By James Arnold
BBC News Online business reporter
Chilean chard, Zambian zucchini... the choice is endless
Townies may be a bit hazy about cattle cake or baler twine, but they know one thing about agriculture: farmers are all broke and supermarkets are the reason why.
It's certainly true that supermarkets - whose dominance of retail trade is now almost total - seem to have unlimited opportunities to squeeze their suppliers.
But things may just be about to change.
After years of breast-beating and public indignation, some cannier farmers are learning to work the system to their own ends.
Tied up in chains
On the face of it, Britain's food market works firmly against the interests of the farmer.
For more than 90% of the population, a supermarket is the main or sole place of shopping; supermarkets now corner the market not just in microwave curries and sun-dried tomatoes, but in basic commodities such as cheese and eggs.
This gives them tremendous bargaining power, says Stuart Thomson of English Farming and Food Partnerships, a quasi-government body which aims to make British agriculture more competitive.
"There's a massive chain between the producer and the consumer," he says.
"The farmer is the weakest link."
By focusing heavily on price, supermarkets have helped shunt aside many local producers: British farming output has actually fallen over the past decade, despite a near-50% increase in overall food consumption.
Here's the beef
Nor are supermarkets always sensitive in the way they wield this power, farmers say.

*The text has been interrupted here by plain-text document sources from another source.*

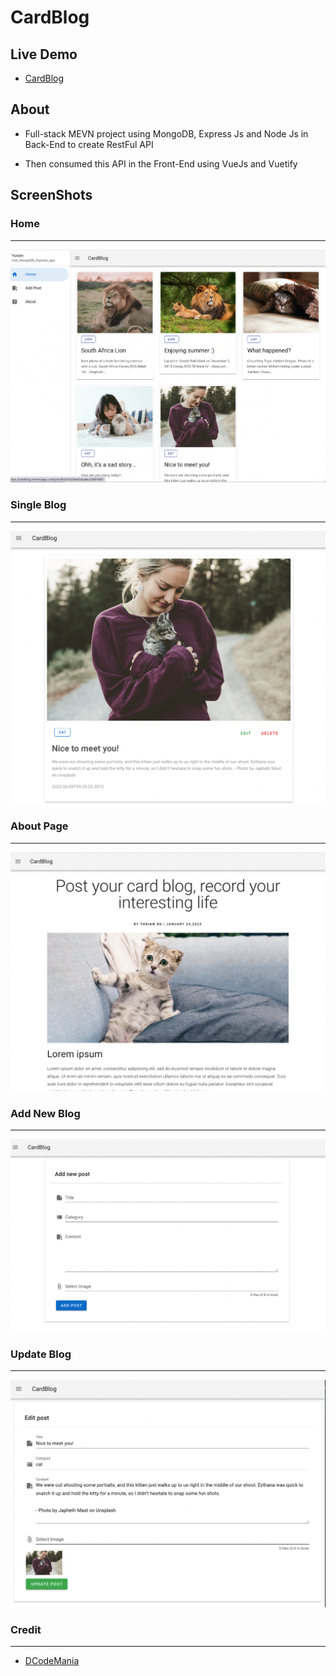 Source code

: # CardBlog

## Live Demo

- [CardBlog](https://cardblog.herokuapp.com)

## About

- Full-stack MEVN project using MongoDB, Express Js and Node Js in Back-End to create RestFul API

- Then consumed this API in the Front-End using VueJs and Vuetify

## ScreenShots

### Home

---

![Home](https://github.com/yuxianxu/vue_mongodb_rest_api_app/blob/main/client/src/assets/cardblog1.png)

### Single Blog

---

![Single Blog](https://github.com/yuxianxu/vue_mongodb_rest_api_app/blob/main/client/src/assets/cardblog2.png)

### About Page

---

![About Page](https://github.com/yuxianxu/vue_mongodb_rest_api_app/blob/main/client/src/assets/cardblog3.png)

### Add New Blog

---

![Add New Blog](https://github.com/yuxianxu/vue_mongodb_rest_api_app/blob/main/client/src/assets/cardblog4.png)

### Update Blog

---

![Update Blog](https://github.com/yuxianxu/vue_mongodb_rest_api_app/blob/main/client/src/assets/cardblog5.png)

### Credit

---

- [DCodeMania](https://www.youtube.com/watch?v=hBjhaveTm1s&list=PL6u82dzQtlfs88r-Q1_1L0ZnV8aB1KL0S&index=1)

"I have never had to deal with such a penny-pinching bunch of bastards in all my life," says one Dorset farmer who does not want to be named.
"They see farmers as victims, not business partners."
Hyperbole aside, farmers have rational grounds for beefing.
The supply chains they sell into are troublingly opaque: for every pound's-worth of food sold retail, farmers earn on average 34 pence - a share that has dropped by 28% since the late 1980s - and accounting for the remaining 66 pence is far from easy.
A report into milk pricing, published earlier this year by a parliamentary committee, was unable to find out what happened to 18 pence of the 50 pence-per-litre price.
"The dairy companies should provide dairy farmers with a detailed justification of why it is that they appear to need to take such a significant chunk of the retail price," the report insisted.
In practice, belts are probably being tightened all along the supply chain.
But that's not the way farmers see it: "If you don't know how your customer is doing his sums, you tend to end up thinking he's robbing you in some way," says Ben Miller, who runs a mixed farm in Yorkshire.
And supermarkets get black marks for their perceived capriciousness and opportunism in choosing suppliers.
Again, perceptions may be unfair: supermarkets insist they are as loyal to suppliers as can be expected in a civilised commercial relationship.
They don't let sentiment obscure the bottom line, however: a recent survey found that, at the height of the British apple season, more than half the apples on supermarket shelves came from abroad, from as far afield as South Africa, Brazil and New Zealand.
The road less travelled
So far, the traditional way for farmers to fight back has been to diversify in some way - creating new, ideally value-added products, or selling through unorthodox channels, such as farmers' markets.
These avenues have promise, says Sue Morris of Taste of the West, which promotes food producers in southwest England - but they are not a panacea.
"The opportunities are there, but farmers who diversify end up with a smaller market," she says.
Some retailers - notably Waitrose among supermarkets - are keen to listen to these sort of proposals. But because Waitrose has a policy of never becoming a farmer's dominant customer, its contracts are rarely a road to riches.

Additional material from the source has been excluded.